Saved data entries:
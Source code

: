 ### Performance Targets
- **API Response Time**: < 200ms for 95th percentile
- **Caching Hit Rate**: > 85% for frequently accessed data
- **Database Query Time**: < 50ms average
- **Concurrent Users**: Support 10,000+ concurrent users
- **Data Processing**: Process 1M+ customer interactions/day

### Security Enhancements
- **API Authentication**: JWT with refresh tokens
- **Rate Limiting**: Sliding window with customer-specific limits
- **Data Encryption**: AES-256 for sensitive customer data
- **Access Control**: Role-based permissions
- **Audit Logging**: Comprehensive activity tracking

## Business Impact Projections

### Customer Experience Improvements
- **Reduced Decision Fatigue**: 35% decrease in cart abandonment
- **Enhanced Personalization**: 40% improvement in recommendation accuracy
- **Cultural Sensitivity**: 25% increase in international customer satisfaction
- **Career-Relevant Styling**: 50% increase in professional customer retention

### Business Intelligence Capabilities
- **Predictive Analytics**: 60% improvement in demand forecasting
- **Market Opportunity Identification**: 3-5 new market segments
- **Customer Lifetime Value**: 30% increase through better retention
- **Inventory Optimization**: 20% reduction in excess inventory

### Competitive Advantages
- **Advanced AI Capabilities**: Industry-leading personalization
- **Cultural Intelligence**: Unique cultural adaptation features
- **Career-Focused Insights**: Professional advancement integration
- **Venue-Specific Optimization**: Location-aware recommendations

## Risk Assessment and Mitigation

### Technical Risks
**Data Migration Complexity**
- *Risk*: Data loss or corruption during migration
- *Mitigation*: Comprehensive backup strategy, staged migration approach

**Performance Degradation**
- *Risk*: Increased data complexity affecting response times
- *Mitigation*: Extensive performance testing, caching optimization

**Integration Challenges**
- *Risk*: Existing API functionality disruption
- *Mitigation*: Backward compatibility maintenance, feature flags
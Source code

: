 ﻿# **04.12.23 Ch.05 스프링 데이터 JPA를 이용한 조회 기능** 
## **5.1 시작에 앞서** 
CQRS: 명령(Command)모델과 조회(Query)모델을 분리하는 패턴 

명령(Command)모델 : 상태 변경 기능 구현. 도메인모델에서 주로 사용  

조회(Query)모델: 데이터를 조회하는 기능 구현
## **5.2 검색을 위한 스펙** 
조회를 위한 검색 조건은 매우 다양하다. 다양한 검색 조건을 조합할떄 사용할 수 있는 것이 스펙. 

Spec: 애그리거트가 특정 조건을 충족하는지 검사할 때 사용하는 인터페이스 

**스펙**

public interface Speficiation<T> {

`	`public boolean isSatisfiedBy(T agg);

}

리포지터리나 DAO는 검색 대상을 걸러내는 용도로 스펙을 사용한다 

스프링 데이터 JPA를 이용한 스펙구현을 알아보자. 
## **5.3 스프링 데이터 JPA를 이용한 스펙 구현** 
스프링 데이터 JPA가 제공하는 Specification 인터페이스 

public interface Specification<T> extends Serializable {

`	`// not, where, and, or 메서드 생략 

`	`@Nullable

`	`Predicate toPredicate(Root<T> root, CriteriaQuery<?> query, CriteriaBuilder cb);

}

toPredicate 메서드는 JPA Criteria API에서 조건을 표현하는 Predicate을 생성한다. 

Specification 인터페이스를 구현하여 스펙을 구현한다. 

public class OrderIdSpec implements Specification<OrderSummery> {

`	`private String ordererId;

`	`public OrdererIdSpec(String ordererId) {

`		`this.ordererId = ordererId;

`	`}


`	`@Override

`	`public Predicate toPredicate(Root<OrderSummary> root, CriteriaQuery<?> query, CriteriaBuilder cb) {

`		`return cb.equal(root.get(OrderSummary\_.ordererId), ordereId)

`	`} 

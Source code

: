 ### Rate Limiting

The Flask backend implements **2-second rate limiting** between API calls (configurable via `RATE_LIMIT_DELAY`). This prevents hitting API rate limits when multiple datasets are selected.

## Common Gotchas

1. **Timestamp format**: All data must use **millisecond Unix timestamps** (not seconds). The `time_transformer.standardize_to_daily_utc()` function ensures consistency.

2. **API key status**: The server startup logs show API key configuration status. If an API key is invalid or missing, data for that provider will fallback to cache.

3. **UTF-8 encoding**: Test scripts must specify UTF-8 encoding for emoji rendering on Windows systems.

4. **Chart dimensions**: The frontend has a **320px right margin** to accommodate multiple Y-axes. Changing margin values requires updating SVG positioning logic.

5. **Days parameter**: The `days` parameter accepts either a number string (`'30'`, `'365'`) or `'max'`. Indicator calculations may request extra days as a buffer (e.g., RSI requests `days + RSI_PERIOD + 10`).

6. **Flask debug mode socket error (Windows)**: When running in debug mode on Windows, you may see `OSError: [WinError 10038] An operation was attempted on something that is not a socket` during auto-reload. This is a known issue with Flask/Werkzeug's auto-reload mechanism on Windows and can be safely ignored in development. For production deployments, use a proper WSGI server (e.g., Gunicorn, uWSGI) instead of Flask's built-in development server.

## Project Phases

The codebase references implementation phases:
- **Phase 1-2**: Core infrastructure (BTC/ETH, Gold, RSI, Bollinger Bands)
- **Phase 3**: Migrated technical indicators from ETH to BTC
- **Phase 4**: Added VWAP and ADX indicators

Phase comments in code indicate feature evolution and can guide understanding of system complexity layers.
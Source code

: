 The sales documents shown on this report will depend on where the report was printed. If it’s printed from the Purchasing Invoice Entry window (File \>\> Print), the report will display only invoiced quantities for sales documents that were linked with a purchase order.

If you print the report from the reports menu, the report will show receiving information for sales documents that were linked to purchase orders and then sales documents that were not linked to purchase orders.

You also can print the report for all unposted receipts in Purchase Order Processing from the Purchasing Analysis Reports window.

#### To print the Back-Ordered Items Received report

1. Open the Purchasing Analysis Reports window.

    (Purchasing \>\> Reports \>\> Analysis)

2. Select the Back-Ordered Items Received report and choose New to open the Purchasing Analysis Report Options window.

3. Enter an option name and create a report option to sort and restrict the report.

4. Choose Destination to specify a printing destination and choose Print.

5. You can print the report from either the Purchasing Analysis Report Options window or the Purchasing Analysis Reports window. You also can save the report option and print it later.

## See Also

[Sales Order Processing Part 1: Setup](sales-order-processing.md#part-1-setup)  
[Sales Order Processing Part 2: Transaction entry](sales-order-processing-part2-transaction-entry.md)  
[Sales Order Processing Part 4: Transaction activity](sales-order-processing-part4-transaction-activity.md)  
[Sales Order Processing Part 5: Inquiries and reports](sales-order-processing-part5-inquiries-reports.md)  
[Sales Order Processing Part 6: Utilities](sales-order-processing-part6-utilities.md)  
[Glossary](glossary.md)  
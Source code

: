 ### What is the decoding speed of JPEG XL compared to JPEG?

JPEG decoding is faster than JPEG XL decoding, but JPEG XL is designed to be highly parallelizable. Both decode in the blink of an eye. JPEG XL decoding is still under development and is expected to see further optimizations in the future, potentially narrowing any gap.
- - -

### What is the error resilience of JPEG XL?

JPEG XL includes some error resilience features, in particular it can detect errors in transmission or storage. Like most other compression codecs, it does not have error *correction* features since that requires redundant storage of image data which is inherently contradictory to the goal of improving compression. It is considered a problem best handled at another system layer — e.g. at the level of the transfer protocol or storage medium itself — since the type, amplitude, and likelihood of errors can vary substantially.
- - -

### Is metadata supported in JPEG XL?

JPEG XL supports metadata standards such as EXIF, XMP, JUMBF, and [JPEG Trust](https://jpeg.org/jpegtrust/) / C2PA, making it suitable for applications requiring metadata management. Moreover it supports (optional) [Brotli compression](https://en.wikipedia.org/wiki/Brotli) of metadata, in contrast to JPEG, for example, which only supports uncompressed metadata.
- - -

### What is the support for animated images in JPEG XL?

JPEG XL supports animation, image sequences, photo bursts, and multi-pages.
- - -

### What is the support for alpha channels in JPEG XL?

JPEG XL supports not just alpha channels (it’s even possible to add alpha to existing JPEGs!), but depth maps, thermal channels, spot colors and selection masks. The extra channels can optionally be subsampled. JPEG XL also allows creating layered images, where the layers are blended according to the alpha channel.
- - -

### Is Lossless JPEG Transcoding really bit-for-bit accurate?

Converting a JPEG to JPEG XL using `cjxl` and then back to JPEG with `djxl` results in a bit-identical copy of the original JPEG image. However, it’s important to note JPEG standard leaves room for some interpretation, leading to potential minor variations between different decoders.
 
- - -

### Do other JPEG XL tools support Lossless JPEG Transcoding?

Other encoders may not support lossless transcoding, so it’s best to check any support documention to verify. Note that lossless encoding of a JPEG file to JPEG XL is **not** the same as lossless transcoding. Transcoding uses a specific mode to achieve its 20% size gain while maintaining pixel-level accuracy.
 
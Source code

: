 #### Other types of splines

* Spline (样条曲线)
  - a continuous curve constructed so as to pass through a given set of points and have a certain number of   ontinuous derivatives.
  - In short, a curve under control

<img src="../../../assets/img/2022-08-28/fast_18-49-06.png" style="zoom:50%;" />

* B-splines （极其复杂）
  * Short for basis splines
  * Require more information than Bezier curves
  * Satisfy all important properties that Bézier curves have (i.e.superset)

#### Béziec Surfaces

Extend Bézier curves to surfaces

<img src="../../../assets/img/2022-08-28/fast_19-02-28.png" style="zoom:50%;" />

What to work on
Lines from the top of the data above through the line containing "## Business Impact Projections" must be repeated exactly. All other lines stay out.

Reply
Source code

: ### Performance Targets
- **API Response Time**: < 200ms for 95th percentile
- **Caching Hit Rate**: > 85% for frequently accessed data
- **Database Query Time**: < 50ms average
- **Concurrent Users**: Support 10,000+ concurrent users
- **Data Processing**: Process 1M+ customer interactions/day

### Security Enhancements
- **API Authentication**: JWT with refresh tokens
- **Rate Limiting**: Sliding window with customer-specific limits
- **Data Encryption**: AES-256 for sensitive customer data
- **Access Control**: Role-based permissions
- **Audit Logging**: Comprehensive activity tracking

## Business Impact Projections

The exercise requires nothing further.